I was reading reaction to the 'Arrow-verse' crossover Crisis on Earth-X (which personally I thought was a lot of fun) and found myself weirdly bugged when a poster made the statement that the original Freedom Fighters characters were purchased at the same time as DC bought Fawcett Comics characters.
'Busy' Arnold sold his Quality Comics stable to DC in 1956; DC continued publishing GI Combat, Blackhawks, Heart Throbs and The Three Musketeers. They revived Plastic Man in the 60s and then The Ray, Black Condor, Phantom Lady, the Human Bomb, and Uncle Sam in the early 70s for CRISIS ON EARTH-X, one of the annual Justice Society - Justice League cross-overs as the Freedom Fighters (which then led to a short-lived late eponymous 70s comic).
Also in the 1970s they brought back Quality's Kid Eternity and then in the 1980s they revived Quality's Midnight, The Red Bee, Manhunter, Firebrand, The Jester, Magno, Miss America, Neon the Unknown and The Invisible Hood. The 1980s also saw the end of the longest surviving Quality Comic, GI Combat.
By contrast, DC didn't purchase the Fawcett Comics characters until around 1994 or so (from IIRC then owner Ballentine). Any appearance prior to that date was from a license DC had.

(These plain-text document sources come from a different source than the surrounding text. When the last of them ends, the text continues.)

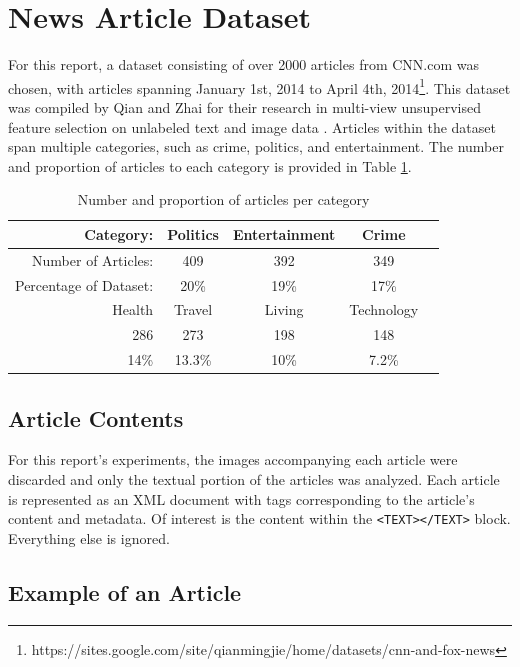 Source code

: \documentclass[11pt]{article}
\begin{document}
\section{News Article Dataset} \label{sec:dataset}

For this report, a dataset consisting of over 2000 articles from CNN.com was chosen, with articles spanning January 1st, 2014 to April 4th, 2014\footnote{
https://sites.google.com/site/qianmingjie/home/datasets/cnn-and-fox-news
}.
This dataset was compiled by Qian and Zhai for their research in multi-view unsupervised feature selection on unlabeled text and image data \cite{qian2014unsupervised}.
Articles within the dataset span multiple categories, such as crime, politics, and entertainment.
The number and proportion of articles to each category is provided in Table \ref{tab:categories}.

\begin{table}[h]
	\centering
	\begin{tabular}{ r c c c c  }
		\hline
	Category: &              Politics & Entertainment & Crime & \\ \hline
	Number of Articles: &    409 &      392 &           349 & \\ \hline
	Percentage of Dataset: & 20\% &    19\% &           17\% & \\
	  \hline
	  \hline
	   Health & Travel & Living & Technology \\ \hline
	   286    & 273    & 198    & 148 \\ \hline
	   14\%   & 13.3\% & 10\%   & 7.2\% \\
	\hline
	\end{tabular}
	
	\caption{Number and proportion of articles per category}
	\label{tab:categories}
\end{table}


\subsection{Article Contents}

For this report's experiments, the images accompanying each article were discarded and only the textual portion of the articles was analyzed.
Each article is represented as an XML document with tags corresponding to the article's content and metadata.
Of interest is the content within the \texttt{<TEXT></TEXT>} block.
Everything else is ignored.

\pagebreak
\subsection{Example of an Article}
\end{document}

The only connection between the two companies or their characters was that in the 1970s a DC story made their licensed version of Fawcett's Captain Marvel, Jr. the brother of Quality Comics character Kid Eternity (who had, prior to that point, not had a name and no relations outside of a grandfather killed by Nazis).
And then I realized it was weird to be bugged by somebody getting such minutiae wrong, and probably weirder that I know all of this **** to begin with.